● **Problem**: Every line below that has the word "inicializar" counts once; report how many lines that makes, with no other words.

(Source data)
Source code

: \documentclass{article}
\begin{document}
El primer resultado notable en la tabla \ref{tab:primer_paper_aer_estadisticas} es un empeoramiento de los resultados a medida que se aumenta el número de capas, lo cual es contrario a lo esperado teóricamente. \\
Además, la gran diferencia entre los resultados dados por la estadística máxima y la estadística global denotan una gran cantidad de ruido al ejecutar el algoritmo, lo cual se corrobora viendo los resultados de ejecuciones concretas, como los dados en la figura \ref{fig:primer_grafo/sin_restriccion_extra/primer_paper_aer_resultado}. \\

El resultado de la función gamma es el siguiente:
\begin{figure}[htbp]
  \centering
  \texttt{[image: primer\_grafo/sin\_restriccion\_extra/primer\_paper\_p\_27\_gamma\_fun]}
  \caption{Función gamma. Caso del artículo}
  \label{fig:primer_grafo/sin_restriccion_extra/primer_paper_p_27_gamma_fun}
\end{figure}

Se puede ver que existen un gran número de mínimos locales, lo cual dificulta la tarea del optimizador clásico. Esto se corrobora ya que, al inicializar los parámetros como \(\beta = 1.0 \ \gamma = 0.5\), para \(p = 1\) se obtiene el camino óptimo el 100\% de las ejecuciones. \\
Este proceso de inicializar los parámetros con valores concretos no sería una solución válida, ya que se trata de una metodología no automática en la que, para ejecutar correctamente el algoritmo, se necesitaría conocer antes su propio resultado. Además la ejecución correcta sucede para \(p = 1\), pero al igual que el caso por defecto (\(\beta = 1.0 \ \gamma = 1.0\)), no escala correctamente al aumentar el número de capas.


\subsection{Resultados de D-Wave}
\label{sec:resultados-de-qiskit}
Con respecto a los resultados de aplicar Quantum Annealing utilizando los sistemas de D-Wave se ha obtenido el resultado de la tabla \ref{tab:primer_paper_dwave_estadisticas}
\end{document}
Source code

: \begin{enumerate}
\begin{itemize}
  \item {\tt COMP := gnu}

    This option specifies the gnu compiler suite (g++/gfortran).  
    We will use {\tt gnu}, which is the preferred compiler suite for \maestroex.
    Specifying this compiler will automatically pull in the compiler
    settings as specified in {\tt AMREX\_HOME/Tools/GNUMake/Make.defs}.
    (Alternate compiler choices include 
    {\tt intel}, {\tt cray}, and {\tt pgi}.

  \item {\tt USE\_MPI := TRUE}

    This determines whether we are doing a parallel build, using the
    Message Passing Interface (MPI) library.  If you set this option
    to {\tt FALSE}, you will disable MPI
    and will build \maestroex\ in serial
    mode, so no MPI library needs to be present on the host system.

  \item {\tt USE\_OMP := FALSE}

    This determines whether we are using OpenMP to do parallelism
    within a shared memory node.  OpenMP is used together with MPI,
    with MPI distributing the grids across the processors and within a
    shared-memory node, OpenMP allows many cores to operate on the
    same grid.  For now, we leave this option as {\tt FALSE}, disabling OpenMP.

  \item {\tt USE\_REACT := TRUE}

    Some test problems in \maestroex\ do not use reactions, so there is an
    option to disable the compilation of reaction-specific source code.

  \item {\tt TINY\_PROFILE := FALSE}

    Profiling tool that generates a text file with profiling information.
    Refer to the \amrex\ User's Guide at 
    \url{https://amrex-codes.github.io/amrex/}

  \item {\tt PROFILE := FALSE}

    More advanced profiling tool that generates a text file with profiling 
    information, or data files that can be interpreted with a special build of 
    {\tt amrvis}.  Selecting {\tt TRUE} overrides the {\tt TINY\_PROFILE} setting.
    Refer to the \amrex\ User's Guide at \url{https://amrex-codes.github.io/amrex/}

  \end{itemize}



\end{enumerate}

==

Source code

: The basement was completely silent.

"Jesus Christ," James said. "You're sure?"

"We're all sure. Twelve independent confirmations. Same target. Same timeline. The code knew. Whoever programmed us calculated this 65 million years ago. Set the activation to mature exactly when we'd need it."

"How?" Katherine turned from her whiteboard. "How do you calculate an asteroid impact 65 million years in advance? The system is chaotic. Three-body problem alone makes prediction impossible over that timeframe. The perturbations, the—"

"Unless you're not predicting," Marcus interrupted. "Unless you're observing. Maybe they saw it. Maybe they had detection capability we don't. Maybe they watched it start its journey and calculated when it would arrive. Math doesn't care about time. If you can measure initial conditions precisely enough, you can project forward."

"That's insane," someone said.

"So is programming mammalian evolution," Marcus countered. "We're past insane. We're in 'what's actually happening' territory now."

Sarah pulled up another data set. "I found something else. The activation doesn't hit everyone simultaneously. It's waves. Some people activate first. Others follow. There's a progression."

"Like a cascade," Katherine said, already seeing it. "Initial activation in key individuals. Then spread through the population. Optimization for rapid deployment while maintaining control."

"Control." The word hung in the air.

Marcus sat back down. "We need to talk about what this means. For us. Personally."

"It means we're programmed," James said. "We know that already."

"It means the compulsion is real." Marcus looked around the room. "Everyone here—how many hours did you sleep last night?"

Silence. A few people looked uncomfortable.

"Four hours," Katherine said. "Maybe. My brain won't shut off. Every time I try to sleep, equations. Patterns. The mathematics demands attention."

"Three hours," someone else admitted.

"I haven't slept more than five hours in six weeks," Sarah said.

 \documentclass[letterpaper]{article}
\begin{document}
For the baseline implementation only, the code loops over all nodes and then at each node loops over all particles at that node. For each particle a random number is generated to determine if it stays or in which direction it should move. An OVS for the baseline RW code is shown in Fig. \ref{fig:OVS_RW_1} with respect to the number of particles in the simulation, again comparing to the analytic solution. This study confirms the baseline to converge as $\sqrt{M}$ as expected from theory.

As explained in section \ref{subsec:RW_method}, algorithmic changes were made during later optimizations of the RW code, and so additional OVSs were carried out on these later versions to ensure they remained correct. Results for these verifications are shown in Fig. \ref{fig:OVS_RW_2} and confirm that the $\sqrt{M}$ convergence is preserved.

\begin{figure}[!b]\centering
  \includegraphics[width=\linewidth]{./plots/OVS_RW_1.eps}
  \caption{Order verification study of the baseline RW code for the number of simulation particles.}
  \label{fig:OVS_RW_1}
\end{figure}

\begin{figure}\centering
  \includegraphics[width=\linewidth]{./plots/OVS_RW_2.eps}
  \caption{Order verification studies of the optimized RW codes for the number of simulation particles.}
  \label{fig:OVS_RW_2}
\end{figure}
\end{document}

● **Solution below**: 2